What you should do: Where a line of the material includes the string "comments", copy that line.
***
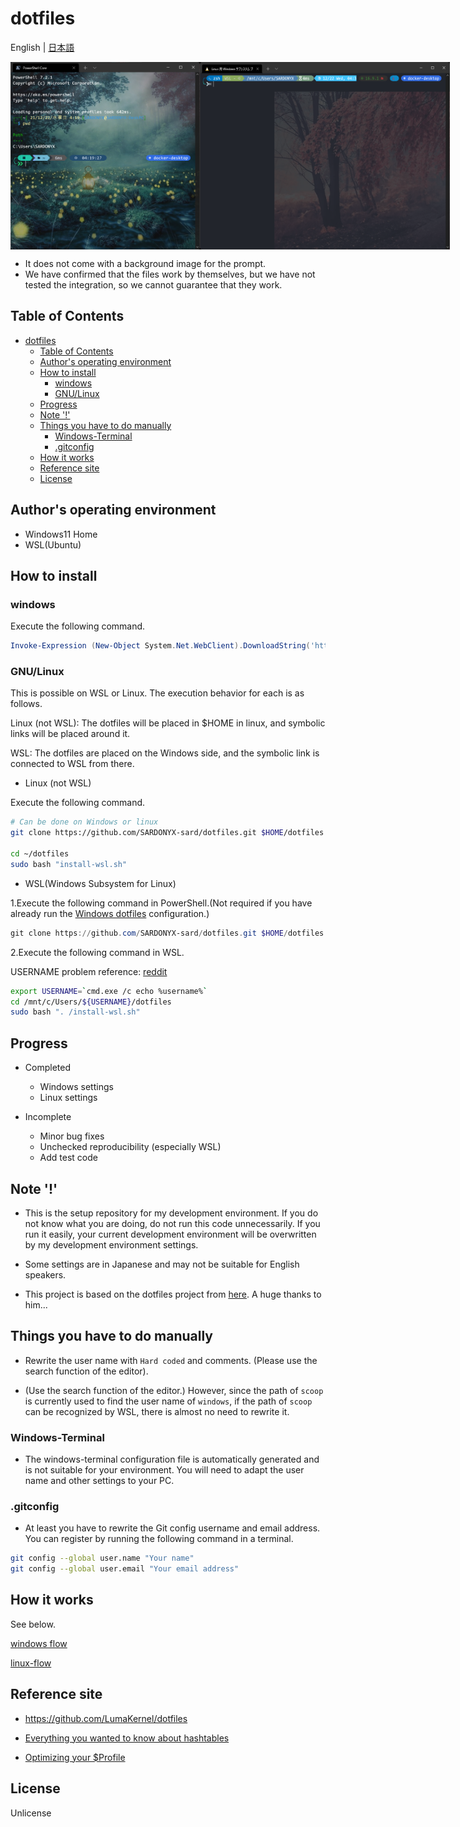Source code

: # dotfiles

English | [日本語](./docs/i18n/jp/readme.md)

<p style="display:flex;justify-content:space-around;">
    <img src="./docs/images/powershell-core.png" alt="powershell-core" height="300" width="400"/>
    <img src="./docs/images/wsl-ubuntu.png" alt="wsl-ubuntu"  height="300" width="400"/>
</p>

- It does not come with a background image for the prompt.
- We have confirmed that the files work by themselves, but we have not tested
  the integration, so we cannot guarantee that they work.

## Table of Contents

- [dotfiles](#dotfiles)
  - [Table of Contents](#table-of-contents)
  - [Author's operating environment](#authors-operating-environment)
  - [How to install](#how-to-install)
    - [windows](#windows)
    - [GNU/Linux](#gnulinux)
  - [Progress](#progress)
  - [Note '!'](#note-)
  - [Things you have to do manually](#things-you-have-to-do-manually)
    - [Windows-Terminal](#windows-terminal)
    - [.gitconfig](#gitconfig)
  - [How it works](#how-it-works)
  - [Reference site](#reference-site)
  - [License](#license)

## Author's operating environment

- Windows11 Home
- WSL(Ubuntu)

## How to install

### windows

Execute the following command.

```powershell
Invoke-Expression (New-Object System.Net.WebClient).DownloadString('https://raw.githubusercontent.com/SARDONYX-sard/dotfiles/main/install-win.ps1')
```

### GNU/Linux

This is possible on WSL or Linux. The execution behavior for each is as follows.

Linux (not WSL): The dotfiles will be placed in $HOME in linux, and symbolic
links will be placed around it.

WSL: The dotfiles are placed on the Windows side, and the symbolic link is
connected to WSL from there.

- Linux (not WSL)

Execute the following command.

```bash
# Can be done on Windows or linux
git clone https://github.com/SARDONYX-sard/dotfiles.git $HOME/dotfiles

cd ~/dotfiles
sudo bash "install-wsl.sh"
```

- WSL(Windows Subsystem for Linux)

1.Execute the following command in PowerShell.(Not required if you have already run the [Windows dotfiles](###Windows) configuration.)

```powershell
git clone https://github.com/SARDONYX-sard/dotfiles.git $HOME/dotfiles
```

2.Execute the following command in WSL.

USERNAME problem reference:
[reddit](https://www.reddit.com/r/bashonubuntuonwindows/comments/8dhhrr/is_it_possible_to_get_the_windows_username_from/)

```bash
export USERNAME=`cmd.exe /c echo %username%`
cd /mnt/c/Users/${USERNAME}/dotfiles
sudo bash ". /install-wsl.sh"
```

## Progress

- Completed

  - Windows settings
  - Linux settings

- Incomplete

  - Minor bug fixes
  - Unchecked reproducibility (especially WSL)
  - Add test code

## Note '!'

- This is the setup repository for my development environment. If you do not
  know what you are doing, do not run this code unnecessarily. If you run it
  easily, your current development environment will be overwritten by my
  development environment settings.

- Some settings are in Japanese and may not be suitable for English speakers.

- This project is based on the dotfiles project from
  [here](https://github.com/LumaKernel/dotfiles). A huge thanks to him...

## Things you have to do manually

- Rewrite the user name with `Hard coded` and comments. (Please use the search
  function of the editor).

- (Use the search function of the editor.) However, since the path of `scoop` is
  currently used to find the user name of `windows`, if the path of `scoop` can
  be recognized by WSL, there is almost no need to rewrite it.

### Windows-Terminal

- The windows-terminal configuration file is automatically generated and is not
  suitable for your environment. You will need to adapt the user name and other
  settings to your PC.

### .gitconfig

- At least you have to rewrite the Git config username and email address. You
  can register by running the following command in a terminal.

```bash
git config --global user.name "Your name"
git config --global user.email "Your email address"
```

## How it works

See below.

[windows flow](./docs/i18n/en/windows-flow.md)

[linux-flow](./docs/i18n/en/linux-flow.md)

## Reference site

- <https://github.com/LumaKernel/dotfiles>

- [Everything you wanted to know about hashtables](https://docs.microsoft.com/en/powershell/scripting/learn/deep-dives/everything-about-hashtable?view=powershell-7.2)

- [Optimizing your $Profile](https://devblogs.microsoft.com/powershell/optimizing-your-profile/)

## License

Unlicense
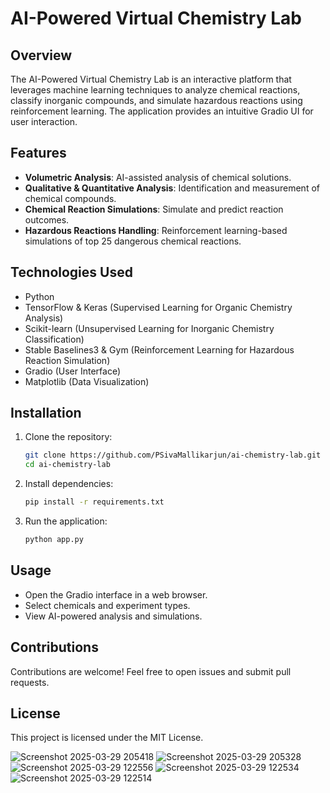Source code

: # AI-Powered Virtual Chemistry Lab

## Overview
The AI-Powered Virtual Chemistry Lab is an interactive platform that leverages machine learning techniques to analyze chemical reactions, classify inorganic compounds, and simulate hazardous reactions using reinforcement learning. The application provides an intuitive Gradio UI for user interaction.

## Features
- **Volumetric Analysis**: AI-assisted analysis of chemical solutions.
- **Qualitative & Quantitative Analysis**: Identification and measurement of chemical compounds.
- **Chemical Reaction Simulations**: Simulate and predict reaction outcomes.
- **Hazardous Reactions Handling**: Reinforcement learning-based simulations of top 25 dangerous chemical reactions.

## Technologies Used
- Python
- TensorFlow & Keras (Supervised Learning for Organic Chemistry Analysis)
- Scikit-learn (Unsupervised Learning for Inorganic Chemistry Classification)
- Stable Baselines3 & Gym (Reinforcement Learning for Hazardous Reaction Simulation)
- Gradio (User Interface)
- Matplotlib (Data Visualization)

## Installation
1. Clone the repository:
   ```sh
   git clone https://github.com/PSivaMallikarjun/ai-chemistry-lab.git
   cd ai-chemistry-lab
   ```
2. Install dependencies:
   ```sh
   pip install -r requirements.txt
   ```
3. Run the application:
   ```sh
   python app.py
   ```

## Usage
- Open the Gradio interface in a web browser.
- Select chemicals and experiment types.
- View AI-powered analysis and simulations.

## Contributions
Contributions are welcome! Feel free to open issues and submit pull requests.

## License
This project is licensed under the MIT License.

![Screenshot 2025-03-29 205418](https://github.com/user-attachments/assets/75eb0a5f-eb30-4978-ba41-a21c8df0b5a2)
![Screenshot 2025-03-29 205328](https://github.com/user-attachments/assets/125eeb02-9efd-409c-9186-865fc8054ce2)
![Screenshot 2025-03-29 122556](https://github.com/user-attachments/assets/046b7781-7111-4bbc-8fbf-1d2a605bb687)
![Screenshot 2025-03-29 122534](https://github.com/user-attachments/assets/89106d18-4ece-49da-ad15-8e37f7569887)
![Screenshot 2025-03-29 122514](https://github.com/user-attachments/assets/86b7bf84-7f9b-4a07-89bc-57b57d536052)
***
Written response:
[reddit](https://www.reddit.com/r/bashonubuntuonwindows/comments/8dhhrr/is_it_possible_to_get_the_windows_username_from/)
- Rewrite the user name with `Hard coded` and comments. (Please use the search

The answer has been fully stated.